* _Exercise prompt_: Scan the entries below. Report each line where the string "cancellable" occurs.

[Given records Boundary: Start]

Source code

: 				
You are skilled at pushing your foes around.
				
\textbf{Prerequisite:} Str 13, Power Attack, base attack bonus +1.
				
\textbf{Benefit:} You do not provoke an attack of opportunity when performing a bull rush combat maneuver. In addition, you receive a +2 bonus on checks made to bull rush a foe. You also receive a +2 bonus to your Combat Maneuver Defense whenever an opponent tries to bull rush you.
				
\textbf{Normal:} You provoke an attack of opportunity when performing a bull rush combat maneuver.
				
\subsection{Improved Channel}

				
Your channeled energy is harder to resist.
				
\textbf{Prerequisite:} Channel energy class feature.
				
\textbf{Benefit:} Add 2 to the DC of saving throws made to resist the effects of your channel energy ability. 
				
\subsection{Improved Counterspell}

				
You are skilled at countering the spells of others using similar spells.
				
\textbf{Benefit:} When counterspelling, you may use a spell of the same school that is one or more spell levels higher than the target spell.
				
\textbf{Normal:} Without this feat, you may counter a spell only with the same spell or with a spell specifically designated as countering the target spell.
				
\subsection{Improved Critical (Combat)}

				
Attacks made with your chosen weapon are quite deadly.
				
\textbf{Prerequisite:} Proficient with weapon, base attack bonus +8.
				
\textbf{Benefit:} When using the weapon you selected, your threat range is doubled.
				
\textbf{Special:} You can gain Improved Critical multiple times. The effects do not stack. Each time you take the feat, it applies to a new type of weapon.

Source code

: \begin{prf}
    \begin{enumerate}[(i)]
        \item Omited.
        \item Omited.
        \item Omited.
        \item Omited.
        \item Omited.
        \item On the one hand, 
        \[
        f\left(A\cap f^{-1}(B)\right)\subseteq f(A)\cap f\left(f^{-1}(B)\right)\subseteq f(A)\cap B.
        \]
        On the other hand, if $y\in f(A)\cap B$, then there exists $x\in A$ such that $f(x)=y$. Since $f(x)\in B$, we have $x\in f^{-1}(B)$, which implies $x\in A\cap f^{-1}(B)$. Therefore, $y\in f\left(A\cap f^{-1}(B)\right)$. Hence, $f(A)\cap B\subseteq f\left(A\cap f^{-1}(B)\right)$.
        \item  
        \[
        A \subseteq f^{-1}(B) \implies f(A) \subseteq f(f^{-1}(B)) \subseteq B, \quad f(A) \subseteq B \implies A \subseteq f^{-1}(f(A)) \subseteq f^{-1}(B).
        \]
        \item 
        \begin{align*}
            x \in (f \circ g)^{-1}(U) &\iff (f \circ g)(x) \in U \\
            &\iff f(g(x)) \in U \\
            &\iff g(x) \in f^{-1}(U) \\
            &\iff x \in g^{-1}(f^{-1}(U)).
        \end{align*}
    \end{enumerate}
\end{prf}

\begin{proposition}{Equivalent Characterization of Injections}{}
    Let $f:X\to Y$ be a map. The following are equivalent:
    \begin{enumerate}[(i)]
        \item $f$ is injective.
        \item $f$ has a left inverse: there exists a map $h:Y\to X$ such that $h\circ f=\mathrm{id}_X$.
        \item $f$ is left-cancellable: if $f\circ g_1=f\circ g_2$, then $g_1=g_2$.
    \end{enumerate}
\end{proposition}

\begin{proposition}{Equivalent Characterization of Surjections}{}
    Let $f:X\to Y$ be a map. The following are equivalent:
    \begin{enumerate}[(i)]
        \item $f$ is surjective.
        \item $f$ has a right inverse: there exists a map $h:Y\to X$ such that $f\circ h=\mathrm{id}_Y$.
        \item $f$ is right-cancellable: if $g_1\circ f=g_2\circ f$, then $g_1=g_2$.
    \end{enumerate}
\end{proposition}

[Given records Boundary: End]

* _Result of this exercise_:
        \item $f$ is left-cancellable: if $f\circ g_1=f\circ g_2$, then $g_1=g_2$.
        \item $f$ is right-cancellable: if $g_1\circ f=g_2\circ f$, then $g_1=g_2$.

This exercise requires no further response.